Thornton’s blessed with exceptionally-high natural spin on just about everything he throws — the spin rates on his fastball and curveball were each within the top-15 per cent of MLB pitchers in 2019. Now he’s trying to learn how to use it to his advantage, tunnelling complementary pitches off of one another in certain quadrants of the strike zone in an effort to generate swing-and-miss and put hitters away quicker. Working with that condensed repertoire, Thornton’s trying to do more with less.

“His stuff is certainly major-league calibre. It’s just about fine tuning a couple of things,” Walker says. “Minimizing the arsenal is important. And the way we approach right-handed and left- handed hitters is something we've been working on. Really looking forward to getting him out there and getting him back in games soon. And looking forward to seeing what Trent has to offer.”

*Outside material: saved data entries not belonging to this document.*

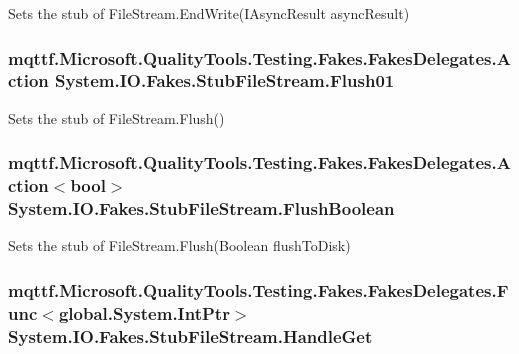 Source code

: Sets the stub of File\-Stream.\-End\-Write(\-I\-Async\-Result async\-Result)

\hypertarget{class_system_1_1_i_o_1_1_fakes_1_1_stub_file_stream_ac510c42dbc23f293b98edb214a6b0207}{
\subsubsection[{Flush01}]{\setlength{\rightskip}{0pt plus 5cm}mqttf.\-Microsoft.\-Quality\-Tools.\-Testing.\-Fakes.\-Fakes\-Delegates.\-Action System.\-I\-O.\-Fakes.\-Stub\-File\-Stream.\-Flush01}}\label{class_system_1_1_i_o_1_1_fakes_1_1_stub_file_stream_ac510c42dbc23f293b98edb214a6b0207}


Sets the stub of File\-Stream.\-Flush()

\hypertarget{class_system_1_1_i_o_1_1_fakes_1_1_stub_file_stream_aa2edbc013e71dbae8459efc0f7515be2}{
\subsubsection[{Flush\-Boolean}]{\setlength{\rightskip}{0pt plus 5cm}mqttf.\-Microsoft.\-Quality\-Tools.\-Testing.\-Fakes.\-Fakes\-Delegates.\-Action$<$bool$>$ System.\-I\-O.\-Fakes.\-Stub\-File\-Stream.\-Flush\-Boolean}}\label{class_system_1_1_i_o_1_1_fakes_1_1_stub_file_stream_aa2edbc013e71dbae8459efc0f7515be2}


Sets the stub of File\-Stream.\-Flush(\-Boolean flush\-To\-Disk)

\hypertarget{class_system_1_1_i_o_1_1_fakes_1_1_stub_file_stream_af097fdb5e36bd9bb20ac86b41f4453de}{
\subsubsection[{Handle\-Get}]{\setlength{\rightskip}{0pt plus 5cm}mqttf.\-Microsoft.\-Quality\-Tools.\-Testing.\-Fakes.\-Fakes\-Delegates.\-Func$<$global.\-System.\-Int\-Ptr$>$ System.\-I\-O.\-Fakes.\-Stub\-File\-Stream.\-Handle\-Get}}\label{class_system_1_1_i_o_1_1_fakes_1_1_stub_file_stream_af097fdb5e36bd9bb20ac86b41f4453de}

There’s no denying his eagerness. Thornton blew up Walker’s phone all winter, texting him about different ideas, different grips, different attack plans he wants to execute this season. More than anything, Thornton just likes to pitch; and when he can’t, he likes to think about pitching. That’s why he suffered through the elbow discomfort as long as he did, whipping mid-90’s fastballs with fragments of bone rattling around in his elbow. He doesn’t know how to stop.

But last season’s surgery forced him to. And in the time he was gone, the competition for innings on Toronto’s pitching staff grew more crowded. That’s the game. It moves on with or without you. But after spending September anxiously watching his teammates compete in the post-season from afar — “there was times I caught myself screaming at the TV,” he says — Thornton can’t wait to get moving with it again.

“I love the competition,” he says. “There’s a ton of guys in this locker room that are very good pitchers. And that's the good part about this team — there’s so many guys that can help the team win.

“You just can't take anything for granted. That’s my mindset coming into spring training. Just having that little chip on your shoulder. You’re going to have to prove yourself every year.”